# [EXERCISE BRIEF]
Should an entry contain an image, leave the image out and repeat the entry's text exactly.

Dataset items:
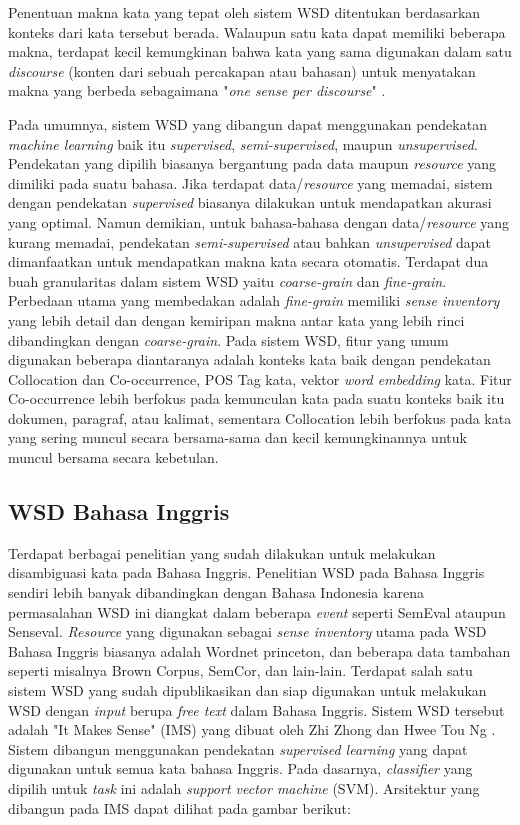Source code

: Penentuan makna kata yang tepat oleh sistem WSD ditentukan berdasarkan konteks dari kata tersebut berada. Walaupun satu kata dapat memiliki beberapa makna, terdapat kecil kemungkinan bahwa kata yang sama digunakan dalam satu \textit{discourse} (konten dari sebuah percakapan atau bahasan) untuk menyatakan makna yang berbeda sebagaimana "\textit{one sense per discourse}" \citep{gale1992one}.

Pada umumnya, sistem WSD yang dibangun dapat menggunakan pendekatan \textit{machine learning} baik itu \textit{supervised}, \textit{semi-supervised}, maupun \textit{unsupervised}. Pendekatan yang dipilih biasanya bergantung pada data maupun \textit{resource} yang dimiliki pada suatu bahasa. Jika terdapat data/\textit{resource} yang memadai, sistem dengan pendekatan \textit{supervised} biasanya dilakukan untuk mendapatkan akurasi yang optimal. Namun demikian, untuk bahasa-bahasa dengan data/\textit{resource} yang kurang memadai, pendekatan \textit{semi-supervised} atau bahkan \textit{unsupervised} dapat dimanfaatkan untuk mendapatkan makna kata secara otomatis. Terdapat dua buah granularitas dalam sistem WSD yaitu \textit{coarse-grain} dan \textit{fine-grain}. Perbedaan utama yang membedakan adalah \textit{fine-grain} memiliki \textit{sense inventory} yang lebih detail dan dengan kemiripan makna antar kata yang lebih rinci dibandingkan dengan \textit{coarse-grain}. Pada sistem WSD, fitur yang umum digunakan beberapa diantaranya adalah konteks kata baik dengan pendekatan Collocation dan Co-occurrence, POS Tag kata, vektor \textit{word embedding} kata. Fitur Co-occurrence lebih berfokus pada kemunculan kata pada suatu konteks baik itu dokumen, paragraf, atau kalimat, sementara Collocation lebih berfokus pada kata yang sering muncul secara bersama-sama dan kecil kemungkinannya untuk muncul bersama secara kebetulan. 

\subsection{WSD Bahasa Inggris}
Terdapat berbagai penelitian yang sudah dilakukan untuk melakukan disambiguasi kata pada Bahasa Inggris. Penelitian WSD pada Bahasa Inggris sendiri lebih banyak dibandingkan dengan Bahasa Indonesia karena permasalahan WSD ini diangkat dalam beberapa \textit{event} seperti SemEval ataupun Senseval. \textit{Resource} yang digunakan sebagai \textit{sense inventory} utama pada WSD Bahasa Inggris biasanya adalah Wordnet princeton, dan beberapa data tambahan seperti misalnya Brown Corpus, SemCor, dan lain-lain. Terdapat salah satu sistem WSD yang sudah dipublikasikan dan siap digunakan untuk melakukan WSD dengan \textit{input} berupa \textit{free text} dalam Bahasa Inggris. Sistem WSD tersebut adalah "It Makes Sense" (IMS) yang dibuat oleh Zhi Zhong dan Hwee Tou Ng \citep{zhong2010makes}. Sistem  dibangun menggunakan pendekatan \textit{supervised learning} yang dapat digunakan untuk semua kata bahasa Inggris. Pada dasarnya, \textit{classifier} yang dipilih untuk \textit{task} ini adalah \textit{support vector machine} (SVM). Arsitektur yang dibangun pada IMS dapat dilihat pada gambar berikut:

# [COMPLETED TASK]
Source code

: Penentuan makna kata yang tepat oleh sistem WSD ditentukan berdasarkan konteks dari kata tersebut berada. Walaupun satu kata dapat memiliki beberapa makna, terdapat kecil kemungkinan bahwa kata yang sama digunakan dalam satu \textit{discourse} (konten dari sebuah percakapan atau bahasan) untuk menyatakan makna yang berbeda sebagaimana "\textit{one sense per discourse}" \citep{gale1992one}.

Pada umumnya, sistem WSD yang dibangun dapat menggunakan pendekatan \textit{machine learning} baik itu \textit{supervised}, \textit{semi-supervised}, maupun \textit{unsupervised}. Pendekatan yang dipilih biasanya bergantung pada data maupun \textit{resource} yang dimiliki pada suatu bahasa. Jika terdapat data/\textit{resource} yang memadai, sistem dengan pendekatan \textit{supervised} biasanya dilakukan untuk mendapatkan akurasi yang optimal. Namun demikian, untuk bahasa-bahasa dengan data/\textit{resource} yang kurang memadai, pendekatan \textit{semi-supervised} atau bahkan \textit{unsupervised} dapat dimanfaatkan untuk mendapatkan makna kata secara otomatis. Terdapat dua buah granularitas dalam sistem WSD yaitu \textit{coarse-grain} dan \textit{fine-grain}. Perbedaan utama yang membedakan adalah \textit{fine-grain} memiliki \textit{sense inventory} yang lebih detail dan dengan kemiripan makna antar kata yang lebih rinci dibandingkan dengan \textit{coarse-grain}. Pada sistem WSD, fitur yang umum digunakan beberapa diantaranya adalah konteks kata baik dengan pendekatan Collocation dan Co-occurrence, POS Tag kata, vektor \textit{word embedding} kata. Fitur Co-occurrence lebih berfokus pada kemunculan kata pada suatu konteks baik itu dokumen, paragraf, atau kalimat, sementara Collocation lebih berfokus pada kata yang sering muncul secara bersama-sama dan kecil kemungkinannya untuk muncul bersama secara kebetulan. 

\subsection{WSD Bahasa Inggris}
Terdapat berbagai penelitian yang sudah dilakukan untuk melakukan disambiguasi kata pada Bahasa Inggris. Penelitian WSD pada Bahasa Inggris sendiri lebih banyak dibandingkan dengan Bahasa Indonesia karena permasalahan WSD ini diangkat dalam beberapa \textit{event} seperti SemEval ataupun Senseval. \textit{Resource} yang digunakan sebagai \textit{sense inventory} utama pada WSD Bahasa Inggris biasanya adalah Wordnet princeton, dan beberapa data tambahan seperti misalnya Brown Corpus, SemCor, dan lain-lain. Terdapat salah satu sistem WSD yang sudah dipublikasikan dan siap digunakan untuk melakukan WSD dengan \textit{input} berupa \textit{free text} dalam Bahasa Inggris. Sistem WSD tersebut adalah "It Makes Sense" (IMS) yang dibuat oleh Zhi Zhong dan Hwee Tou Ng \citep{zhong2010makes}. Sistem  dibangun menggunakan pendekatan \textit{supervised learning} yang dapat digunakan untuk semua kata bahasa Inggris. Pada dasarnya, \textit{classifier} yang dipilih untuk \textit{task} ini adalah \textit{support vector machine} (SVM). Arsitektur yang dibangun pada IMS dapat dilihat pada gambar berikut:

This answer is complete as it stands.